→ **Problem to work on**
Search the entries below. Return every line that has "example" in it.

→ **Information supplied**

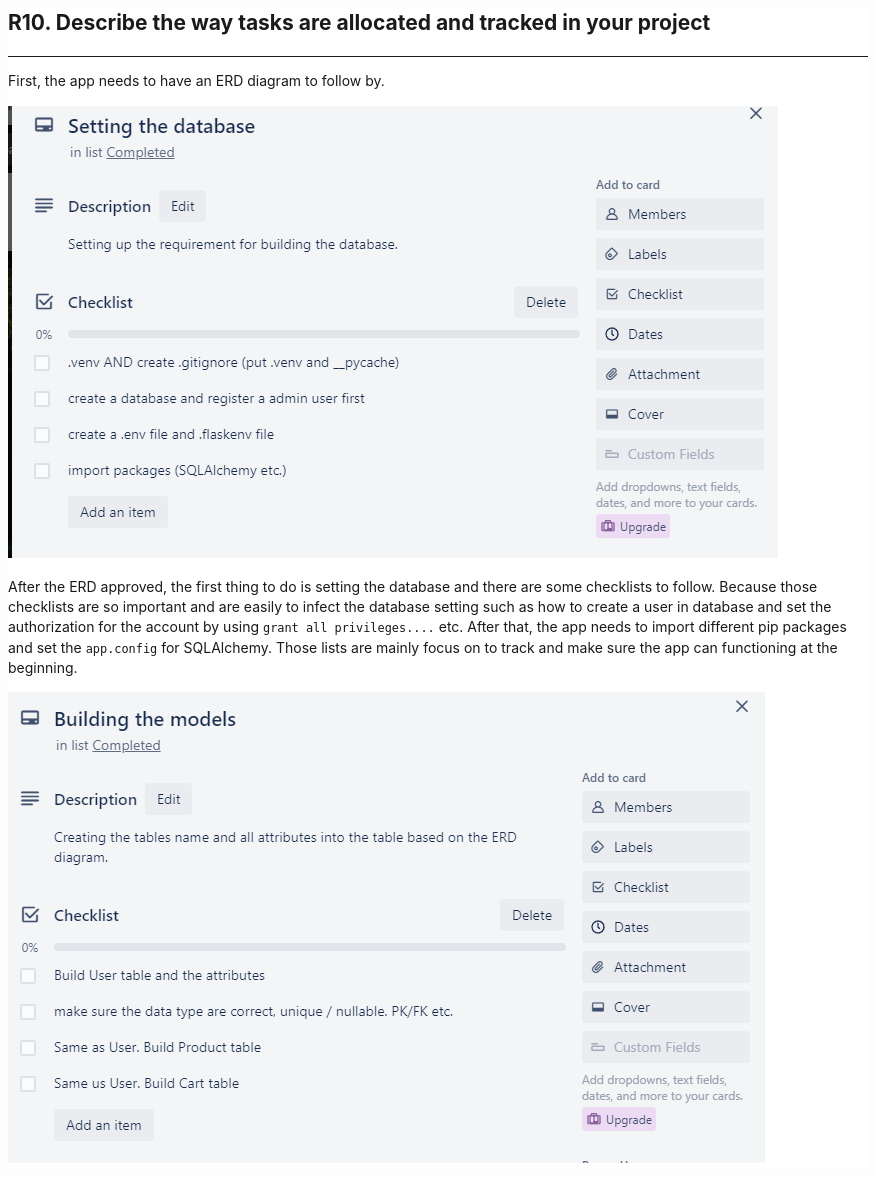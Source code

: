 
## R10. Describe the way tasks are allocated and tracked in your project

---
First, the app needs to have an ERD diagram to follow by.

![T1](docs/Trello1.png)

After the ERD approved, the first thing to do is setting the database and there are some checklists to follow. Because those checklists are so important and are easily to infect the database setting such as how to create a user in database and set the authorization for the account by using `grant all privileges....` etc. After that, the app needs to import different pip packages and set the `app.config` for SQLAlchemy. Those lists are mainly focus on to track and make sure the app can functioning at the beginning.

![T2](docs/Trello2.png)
==
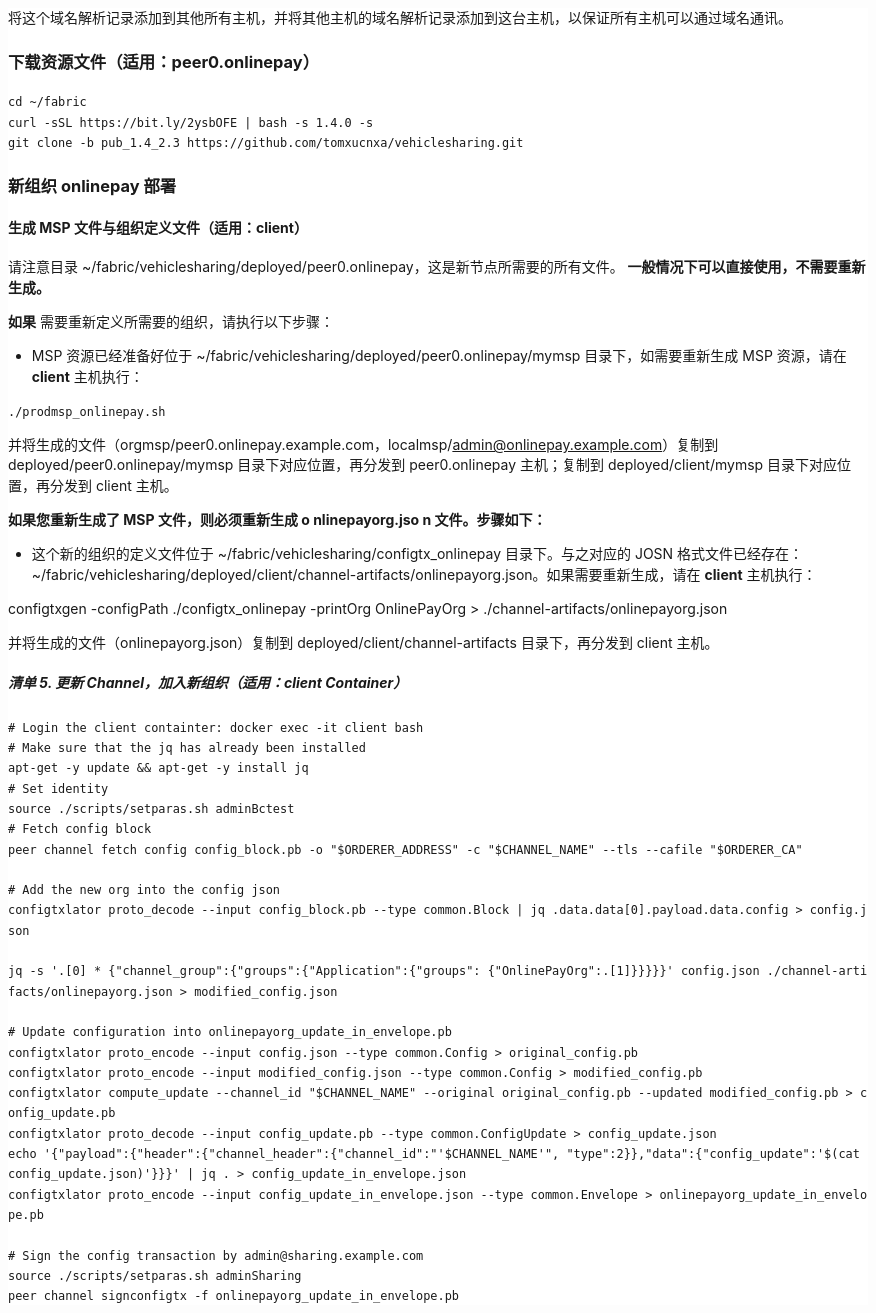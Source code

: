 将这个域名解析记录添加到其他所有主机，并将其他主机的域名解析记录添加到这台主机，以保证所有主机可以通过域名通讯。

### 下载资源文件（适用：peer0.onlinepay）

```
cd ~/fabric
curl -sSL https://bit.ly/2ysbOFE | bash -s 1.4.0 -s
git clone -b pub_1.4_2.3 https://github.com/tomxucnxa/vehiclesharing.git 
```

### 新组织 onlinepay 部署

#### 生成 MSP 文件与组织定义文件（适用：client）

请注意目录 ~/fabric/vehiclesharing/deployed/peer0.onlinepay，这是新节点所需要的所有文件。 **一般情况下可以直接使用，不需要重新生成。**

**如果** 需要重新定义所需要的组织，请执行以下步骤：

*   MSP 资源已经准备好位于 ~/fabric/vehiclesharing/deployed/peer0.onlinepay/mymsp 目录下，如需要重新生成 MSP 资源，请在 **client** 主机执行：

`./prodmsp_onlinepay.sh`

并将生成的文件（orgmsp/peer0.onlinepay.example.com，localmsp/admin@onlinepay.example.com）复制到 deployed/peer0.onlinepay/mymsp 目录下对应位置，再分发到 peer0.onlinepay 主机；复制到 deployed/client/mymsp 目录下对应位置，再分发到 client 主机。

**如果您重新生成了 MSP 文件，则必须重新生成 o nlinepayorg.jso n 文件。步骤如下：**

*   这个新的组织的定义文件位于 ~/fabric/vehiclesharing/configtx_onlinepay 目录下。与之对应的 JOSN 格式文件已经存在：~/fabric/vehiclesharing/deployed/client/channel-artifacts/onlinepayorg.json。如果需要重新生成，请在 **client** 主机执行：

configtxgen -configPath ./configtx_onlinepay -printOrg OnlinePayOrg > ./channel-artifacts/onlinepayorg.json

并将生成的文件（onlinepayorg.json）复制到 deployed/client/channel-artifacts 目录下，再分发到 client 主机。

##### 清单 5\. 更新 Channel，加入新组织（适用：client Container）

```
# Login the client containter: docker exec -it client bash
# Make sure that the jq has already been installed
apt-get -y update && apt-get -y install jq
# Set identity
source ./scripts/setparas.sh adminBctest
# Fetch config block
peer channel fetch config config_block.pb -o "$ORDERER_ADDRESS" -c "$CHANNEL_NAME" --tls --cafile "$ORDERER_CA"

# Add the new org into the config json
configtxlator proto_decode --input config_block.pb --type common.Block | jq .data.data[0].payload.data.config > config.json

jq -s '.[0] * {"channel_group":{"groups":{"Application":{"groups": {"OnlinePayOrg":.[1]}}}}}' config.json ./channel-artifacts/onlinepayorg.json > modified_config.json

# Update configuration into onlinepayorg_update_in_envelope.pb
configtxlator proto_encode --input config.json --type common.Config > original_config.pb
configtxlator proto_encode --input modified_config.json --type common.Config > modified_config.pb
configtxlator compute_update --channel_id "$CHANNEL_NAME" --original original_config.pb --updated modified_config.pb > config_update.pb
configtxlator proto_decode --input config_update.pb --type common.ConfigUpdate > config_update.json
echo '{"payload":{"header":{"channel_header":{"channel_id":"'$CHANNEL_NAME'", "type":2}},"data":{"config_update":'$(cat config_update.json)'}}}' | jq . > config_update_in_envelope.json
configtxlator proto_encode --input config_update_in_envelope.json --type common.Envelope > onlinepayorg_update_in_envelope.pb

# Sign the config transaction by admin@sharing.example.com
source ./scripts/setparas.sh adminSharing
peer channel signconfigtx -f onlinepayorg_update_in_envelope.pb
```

→ **Answer**
并将生成的文件（orgmsp/peer0.onlinepay.example.com，localmsp/admin@onlinepay.example.com）复制到 deployed/peer0.onlinepay/mymsp 目录下对应位置，再分发到 peer0.onlinepay 主机；复制到 deployed/client/mymsp 目录下对应位置，再分发到 client 主机。
# Sign the config transaction by admin@sharing.example.com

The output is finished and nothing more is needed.